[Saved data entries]
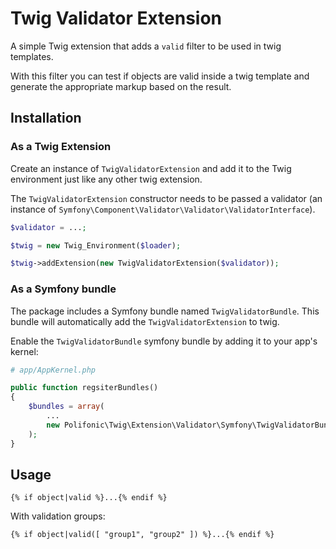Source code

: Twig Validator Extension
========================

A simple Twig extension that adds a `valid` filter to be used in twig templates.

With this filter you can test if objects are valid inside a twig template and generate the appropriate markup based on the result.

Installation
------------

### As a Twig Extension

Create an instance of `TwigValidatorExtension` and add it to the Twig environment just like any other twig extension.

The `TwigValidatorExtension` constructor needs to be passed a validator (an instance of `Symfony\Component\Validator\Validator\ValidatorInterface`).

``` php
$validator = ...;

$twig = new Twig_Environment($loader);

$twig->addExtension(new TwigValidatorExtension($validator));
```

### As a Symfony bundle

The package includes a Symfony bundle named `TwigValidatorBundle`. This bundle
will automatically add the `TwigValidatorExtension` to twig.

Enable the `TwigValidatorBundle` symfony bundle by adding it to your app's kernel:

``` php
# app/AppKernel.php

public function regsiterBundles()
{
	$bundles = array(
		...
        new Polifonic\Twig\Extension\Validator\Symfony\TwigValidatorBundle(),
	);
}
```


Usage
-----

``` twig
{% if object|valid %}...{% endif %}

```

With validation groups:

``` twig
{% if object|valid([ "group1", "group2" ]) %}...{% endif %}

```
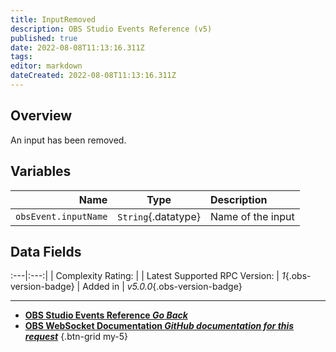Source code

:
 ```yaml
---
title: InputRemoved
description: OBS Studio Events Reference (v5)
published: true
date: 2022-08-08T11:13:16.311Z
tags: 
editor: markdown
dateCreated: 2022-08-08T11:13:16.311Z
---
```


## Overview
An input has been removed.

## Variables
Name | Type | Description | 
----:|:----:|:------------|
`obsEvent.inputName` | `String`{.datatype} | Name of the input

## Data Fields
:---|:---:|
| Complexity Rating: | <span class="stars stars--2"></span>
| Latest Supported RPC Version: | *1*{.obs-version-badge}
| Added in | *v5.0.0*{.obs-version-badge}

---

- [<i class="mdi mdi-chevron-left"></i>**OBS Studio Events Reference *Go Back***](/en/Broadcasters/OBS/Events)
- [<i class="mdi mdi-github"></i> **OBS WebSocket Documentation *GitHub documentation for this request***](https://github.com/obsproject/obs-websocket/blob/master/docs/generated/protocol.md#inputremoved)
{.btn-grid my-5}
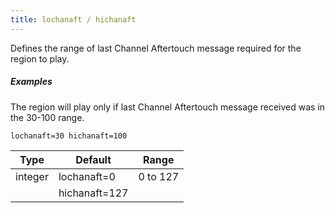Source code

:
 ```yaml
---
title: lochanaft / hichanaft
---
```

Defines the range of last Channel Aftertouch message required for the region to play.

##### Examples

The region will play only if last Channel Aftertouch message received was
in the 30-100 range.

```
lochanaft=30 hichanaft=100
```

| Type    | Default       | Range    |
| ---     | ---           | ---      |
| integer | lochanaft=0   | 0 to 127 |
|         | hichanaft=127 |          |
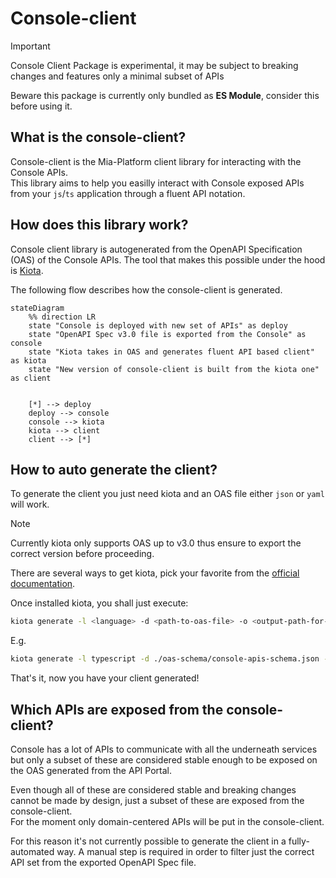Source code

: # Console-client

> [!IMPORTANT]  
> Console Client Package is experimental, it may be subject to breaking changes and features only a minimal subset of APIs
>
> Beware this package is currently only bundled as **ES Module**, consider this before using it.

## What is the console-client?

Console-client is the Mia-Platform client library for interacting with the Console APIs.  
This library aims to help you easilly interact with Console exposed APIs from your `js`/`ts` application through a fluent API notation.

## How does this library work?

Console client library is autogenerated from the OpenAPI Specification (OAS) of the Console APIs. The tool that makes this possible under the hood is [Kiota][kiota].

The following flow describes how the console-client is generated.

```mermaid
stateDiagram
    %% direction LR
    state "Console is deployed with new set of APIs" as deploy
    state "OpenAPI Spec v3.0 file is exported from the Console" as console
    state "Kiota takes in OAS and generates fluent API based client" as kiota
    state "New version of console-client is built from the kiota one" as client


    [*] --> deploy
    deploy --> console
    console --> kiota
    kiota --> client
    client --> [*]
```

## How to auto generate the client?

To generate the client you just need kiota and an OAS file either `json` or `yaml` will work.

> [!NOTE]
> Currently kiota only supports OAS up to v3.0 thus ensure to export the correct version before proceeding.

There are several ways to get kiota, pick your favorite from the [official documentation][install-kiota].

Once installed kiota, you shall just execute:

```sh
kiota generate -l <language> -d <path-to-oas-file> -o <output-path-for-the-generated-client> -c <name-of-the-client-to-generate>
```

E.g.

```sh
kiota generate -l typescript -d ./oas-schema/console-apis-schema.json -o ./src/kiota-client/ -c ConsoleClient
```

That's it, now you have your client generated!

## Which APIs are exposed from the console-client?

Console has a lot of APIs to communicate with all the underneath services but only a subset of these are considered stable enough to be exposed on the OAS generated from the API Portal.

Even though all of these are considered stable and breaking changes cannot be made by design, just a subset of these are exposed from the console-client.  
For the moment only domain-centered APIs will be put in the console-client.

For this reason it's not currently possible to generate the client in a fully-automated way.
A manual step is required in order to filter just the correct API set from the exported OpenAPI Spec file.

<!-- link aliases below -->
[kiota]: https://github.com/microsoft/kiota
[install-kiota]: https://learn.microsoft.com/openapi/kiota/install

▶ _WORK TO BE COMPLETED_
Show a copy of each line from the records above in which the string "file" occurs.

▶ _WRITTEN SOLUTION_
    state "OpenAPI Spec v3.0 file is exported from the Console" as console
To generate the client you just need kiota and an OAS file either `json` or `yaml` will work.
kiota generate -l <language> -d <path-to-oas-file> -o <output-path-for-the-generated-client> -c <name-of-the-client-to-generate>
A manual step is required in order to filter just the correct API set from the exported OpenAPI Spec file.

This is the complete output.